2. Expression individuelle
Chaque participant est invité à :
— choisir l’humeur qui correspond le mieux à son état du moment,
— positionner un post-it, un point ou son prénom sur la zone correspondante.
Durée : 1 à 2 minutes.
3. Lecture collective
Le facilitateur propose une lecture globale du Mur des humeurs :
— repérage des tendances dominantes,
— absence de commentaires individuels ou d’interprétation psychologique.
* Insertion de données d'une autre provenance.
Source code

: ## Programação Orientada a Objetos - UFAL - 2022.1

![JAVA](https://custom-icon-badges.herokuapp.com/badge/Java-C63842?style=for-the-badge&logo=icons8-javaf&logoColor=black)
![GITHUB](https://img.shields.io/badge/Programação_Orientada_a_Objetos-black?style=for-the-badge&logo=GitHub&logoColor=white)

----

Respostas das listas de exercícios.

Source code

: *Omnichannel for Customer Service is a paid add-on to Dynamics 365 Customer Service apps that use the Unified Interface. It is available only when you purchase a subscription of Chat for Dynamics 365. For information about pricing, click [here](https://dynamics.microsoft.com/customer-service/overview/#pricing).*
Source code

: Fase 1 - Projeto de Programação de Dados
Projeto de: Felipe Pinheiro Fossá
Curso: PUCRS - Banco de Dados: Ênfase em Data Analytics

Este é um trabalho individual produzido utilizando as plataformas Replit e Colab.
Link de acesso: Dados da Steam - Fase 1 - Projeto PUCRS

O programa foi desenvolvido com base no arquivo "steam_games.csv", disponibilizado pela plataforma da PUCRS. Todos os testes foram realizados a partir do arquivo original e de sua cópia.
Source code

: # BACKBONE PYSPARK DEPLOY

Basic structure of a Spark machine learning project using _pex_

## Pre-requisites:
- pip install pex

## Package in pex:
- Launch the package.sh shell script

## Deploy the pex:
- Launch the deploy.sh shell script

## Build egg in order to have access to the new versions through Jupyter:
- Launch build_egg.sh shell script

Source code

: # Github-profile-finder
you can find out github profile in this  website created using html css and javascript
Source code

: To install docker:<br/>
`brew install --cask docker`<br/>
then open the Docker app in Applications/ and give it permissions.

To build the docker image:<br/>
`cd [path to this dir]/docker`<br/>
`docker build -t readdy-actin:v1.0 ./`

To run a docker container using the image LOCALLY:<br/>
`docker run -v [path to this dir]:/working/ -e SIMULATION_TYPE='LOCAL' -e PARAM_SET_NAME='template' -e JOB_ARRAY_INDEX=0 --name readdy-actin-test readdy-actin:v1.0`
4. Régulation légère si nécessaire
Si une humeur particulière est largement partagée (fatigue, tension, démotivation), un court ajustement peut être proposé :
— clarification du cadre ou des objectifs,
— adaptation du rythme,
— pause ou respiration collective.
5. Transition vers le travail
Le groupe entre ensuite dans la séance avec une conscience partagée de son état, condition favorable à un travail collectif plus fluide et plus respectueux des personnes.
Valeur ajoutée
Le Mur des humeurs est un outil de régulation douce : il ne vise pas à analyser les émotions, mais à les reconnaître comme des données légitimes du travail collectif, afin d’en tenir compte dans la dynamique de la séance.